今回はスロバキアの伝統蒸留酒について。
ジンが世界中でムーブメントなのは周知の事実だ。ジンの主原料はジュニパーベリー。ジュニパーベリーの歴史は長い。
ジンという固有名詞が有名だが、ジュニパーベリーを使用した酒類の名称は他にもたくさんある。
主に中欧・スロバキアを中心とした地方で「Borovickaボロビチカ」というジュニパーブランデーがある。ジンと何が違うのか? ボロビチカはジュニパーベリー単体の蒸留酒だ。
嗜好品としてのボロビチカの製造は、スロバキアで1800年代の中頃には始まっていたといわれている。ボロビチカの始まりは薬。薬効のあるジュニパーオイルを水蒸気蒸留法で抽出する際(500kgのジュニパーベリーで、1kgのジュニパーオイルが生成可能)、副産物にアルコールを混ぜ製品化するのがボロビチカ。
現在もボロビチカの製造プロセスに対して細かい法定基準はない。そのおかげで長らくの間、人工香料などを使用した安酒としての認識が高く、私が昨年スロバキアを訪れた際も、若者はクラブのパーティーでショットにて飲むのだが、苦い思い出があるのか敬遠しがちな存在に成り下がっている。
だが昨今、スロバキアでは国を代表する国酒であるボロビチカの地位向上を目指し、そのおかげで高品質のボロビチカを造る生産者が増え始めている。
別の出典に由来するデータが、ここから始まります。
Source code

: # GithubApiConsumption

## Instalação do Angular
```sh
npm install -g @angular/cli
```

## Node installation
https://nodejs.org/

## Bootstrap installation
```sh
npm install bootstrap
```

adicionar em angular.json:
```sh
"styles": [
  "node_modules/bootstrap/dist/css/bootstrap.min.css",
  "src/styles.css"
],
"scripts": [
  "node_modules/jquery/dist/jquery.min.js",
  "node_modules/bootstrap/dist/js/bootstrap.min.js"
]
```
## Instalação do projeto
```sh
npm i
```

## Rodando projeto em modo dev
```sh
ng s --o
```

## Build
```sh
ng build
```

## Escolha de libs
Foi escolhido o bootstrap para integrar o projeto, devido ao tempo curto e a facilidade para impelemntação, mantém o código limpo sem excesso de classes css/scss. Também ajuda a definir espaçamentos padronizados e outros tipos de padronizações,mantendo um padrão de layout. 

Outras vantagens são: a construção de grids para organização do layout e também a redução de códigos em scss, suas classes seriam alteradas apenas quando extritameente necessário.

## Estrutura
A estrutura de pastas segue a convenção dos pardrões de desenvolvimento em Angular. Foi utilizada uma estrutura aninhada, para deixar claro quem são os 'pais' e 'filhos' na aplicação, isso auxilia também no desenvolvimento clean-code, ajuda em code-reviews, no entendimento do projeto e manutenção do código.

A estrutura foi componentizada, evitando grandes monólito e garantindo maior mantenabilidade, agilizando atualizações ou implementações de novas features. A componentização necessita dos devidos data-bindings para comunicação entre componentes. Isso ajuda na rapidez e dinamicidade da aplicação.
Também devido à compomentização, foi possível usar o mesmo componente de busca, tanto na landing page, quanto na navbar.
現代においてはジュニパーベリーから発酵させたもの、ジンのように浸漬させて蒸留したものなど、プロセスにおいては様々だが、ジュニパーブランデーとしてのカテゴリーを皆様に知ってもらいたい。 因みに毎年6月24日はスロバキアで行われる国際ジュニパーブランデー・デーである。